Second we have Elfette Saves Christmas. As a single adult male without children, this one was a lot less charming and a lot more painful to sit through compared to Angela’s Christmas. It’s about a female elf on vacation who finds out Santa Claus is kidnapped in New York by the mob and she must go there to save Christmas. It’s pretty rough. Maybe families with young kids will enjoy it, but it lacks all the comedy and heart of something like Elf. Young kids are the only ones who might enjoy the colors and costumes, but I don’t think parents want to explain what the mafia is though. I have no idea who this is geared towards or who to recommend it to.
Third we have Down Home Christmas – 5 Movie Collection. Unlike Elfette, I know exactly who these movies are for, my sisters and mom. They all love the Hallmark type Christmas movies and watch them year after year so I know they’ve probably seen these. They feature names you expect in these types of flicks like Beverly Mitchell, Hilarie Burton, Jason London, Cheryl Ladd, Barry Bostwick, Randy Travis, Markie Post, Ed Asner, and Alan Thicke.

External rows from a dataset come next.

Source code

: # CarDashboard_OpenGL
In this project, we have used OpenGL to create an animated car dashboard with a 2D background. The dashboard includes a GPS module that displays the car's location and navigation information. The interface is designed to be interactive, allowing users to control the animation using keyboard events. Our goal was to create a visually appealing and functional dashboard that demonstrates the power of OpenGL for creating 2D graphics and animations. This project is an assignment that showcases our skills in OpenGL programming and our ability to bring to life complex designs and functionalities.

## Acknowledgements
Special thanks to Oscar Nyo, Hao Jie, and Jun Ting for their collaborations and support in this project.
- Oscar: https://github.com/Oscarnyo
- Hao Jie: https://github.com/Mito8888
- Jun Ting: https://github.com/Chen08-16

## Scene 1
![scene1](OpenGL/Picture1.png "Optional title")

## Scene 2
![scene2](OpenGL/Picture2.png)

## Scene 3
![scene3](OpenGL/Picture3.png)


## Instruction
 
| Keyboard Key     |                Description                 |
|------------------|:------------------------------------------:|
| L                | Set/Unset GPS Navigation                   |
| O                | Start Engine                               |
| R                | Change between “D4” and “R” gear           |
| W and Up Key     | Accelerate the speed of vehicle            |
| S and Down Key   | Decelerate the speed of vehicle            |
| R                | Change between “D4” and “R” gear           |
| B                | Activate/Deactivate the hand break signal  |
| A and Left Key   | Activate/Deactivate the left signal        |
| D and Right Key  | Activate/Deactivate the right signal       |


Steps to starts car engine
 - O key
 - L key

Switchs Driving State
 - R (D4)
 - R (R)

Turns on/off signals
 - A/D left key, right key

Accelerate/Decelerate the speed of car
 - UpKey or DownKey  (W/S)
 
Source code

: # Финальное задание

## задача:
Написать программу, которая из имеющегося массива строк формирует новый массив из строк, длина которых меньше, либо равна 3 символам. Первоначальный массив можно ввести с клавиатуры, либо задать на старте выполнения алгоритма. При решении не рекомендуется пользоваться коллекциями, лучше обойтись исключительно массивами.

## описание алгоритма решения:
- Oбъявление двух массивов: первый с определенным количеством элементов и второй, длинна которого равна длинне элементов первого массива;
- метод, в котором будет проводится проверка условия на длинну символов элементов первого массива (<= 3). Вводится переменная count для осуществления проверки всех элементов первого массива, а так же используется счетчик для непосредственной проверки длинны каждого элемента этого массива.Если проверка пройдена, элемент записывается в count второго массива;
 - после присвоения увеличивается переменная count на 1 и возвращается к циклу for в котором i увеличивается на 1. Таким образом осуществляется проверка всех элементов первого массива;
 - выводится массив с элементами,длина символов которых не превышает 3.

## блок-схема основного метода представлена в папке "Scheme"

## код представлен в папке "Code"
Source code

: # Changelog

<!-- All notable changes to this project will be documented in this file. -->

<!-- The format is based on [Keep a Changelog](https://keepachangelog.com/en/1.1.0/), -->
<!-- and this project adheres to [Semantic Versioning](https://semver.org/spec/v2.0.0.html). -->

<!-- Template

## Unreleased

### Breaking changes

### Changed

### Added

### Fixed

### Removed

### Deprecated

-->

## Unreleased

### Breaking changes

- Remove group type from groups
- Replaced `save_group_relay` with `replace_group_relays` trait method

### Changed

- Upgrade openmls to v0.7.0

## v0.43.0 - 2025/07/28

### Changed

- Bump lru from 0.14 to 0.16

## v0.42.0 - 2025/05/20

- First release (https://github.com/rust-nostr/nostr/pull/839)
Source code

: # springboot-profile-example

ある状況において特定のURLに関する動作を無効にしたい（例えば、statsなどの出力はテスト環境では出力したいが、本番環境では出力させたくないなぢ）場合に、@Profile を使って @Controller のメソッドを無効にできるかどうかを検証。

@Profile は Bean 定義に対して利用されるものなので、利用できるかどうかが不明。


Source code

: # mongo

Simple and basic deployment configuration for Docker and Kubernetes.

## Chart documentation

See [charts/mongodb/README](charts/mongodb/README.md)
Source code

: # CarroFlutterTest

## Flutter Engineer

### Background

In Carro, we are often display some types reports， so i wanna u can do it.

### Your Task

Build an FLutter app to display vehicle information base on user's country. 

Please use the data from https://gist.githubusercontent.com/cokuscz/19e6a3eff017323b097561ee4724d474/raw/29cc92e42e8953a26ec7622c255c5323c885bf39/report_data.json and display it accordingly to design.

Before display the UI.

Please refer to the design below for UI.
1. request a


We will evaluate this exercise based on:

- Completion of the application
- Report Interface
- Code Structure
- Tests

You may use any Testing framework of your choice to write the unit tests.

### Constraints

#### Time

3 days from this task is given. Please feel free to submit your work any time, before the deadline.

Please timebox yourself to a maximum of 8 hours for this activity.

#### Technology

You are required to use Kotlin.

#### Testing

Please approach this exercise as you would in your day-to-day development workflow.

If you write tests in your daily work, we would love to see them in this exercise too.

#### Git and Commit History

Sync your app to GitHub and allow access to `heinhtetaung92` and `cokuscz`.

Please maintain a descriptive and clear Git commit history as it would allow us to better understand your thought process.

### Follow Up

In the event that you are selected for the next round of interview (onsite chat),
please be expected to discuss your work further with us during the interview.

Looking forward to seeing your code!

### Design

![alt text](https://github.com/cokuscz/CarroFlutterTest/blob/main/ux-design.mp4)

The five films are: The Christmas Contract about a recently single woman going back home and worried about running into her ex who has a new girlfriend, Hometown Christmas about a woman returning home and wanting to resurrect the live Nativity scene her mother used to organize but she has to work with her high school sweetheart, Christmas in Mississippi about a photographer returning home to Mississippi where her town is resurrecting their festive light show and she must deal with an ex, Christmas on the Bayou about a divorced executive returning to her small hometown and rekindling an old flame, Wish Upon A Christmas about a woman going to her hometown to close a factory but the owner is her former high school sweetheart who thinks she’s there to save it. Yes all five movies are about returning home, running into former partners and Christmas magic/miracles. Clearly you know if these are for you or not.
Last we have 47 Meters Down: Uncaged which came out last week but I got my copy late. It’s sort of a sequel to the 2017 surprise hit 47 Meters Down. I say sort of because if you saw that movie you know it really can’t have a sequel. That movie saw 2 women shark diving and their cage becoming loose and landing, you guessed it, 47 meters down. Well this doubles the action by having 4 women! They aren’t in a cage hence the uncaged part, but instead these 4 women find themselves in an underwater Mayan city. There are sharks there of course and all the tropes of shark/animal movies come about. Just like the first movie they worry about running out of air. No one knows they are there. They run into others working there and bodies start getting chomped. This one did seem to rely more heavily on CGI sharks and effects or maybe I’m not remembering the first one that well. The first one made solid money on its budget even though I thought it was lame and the ending was a cop out. This one turned a decent profit but wasn’t the hit the first one was. This has the better ending even if it’s a bit far-fetched. I didn’t love either movie and I’m thinking the franchise is dead in the water at this point, but I know some people who do enjoy them. The CGI sharks are as bad as you expect from CGI sharks and I don’t think I recognized anyone besides John Corbett in the film. If you liked the first one you might like this, but I just couldn’t get into it.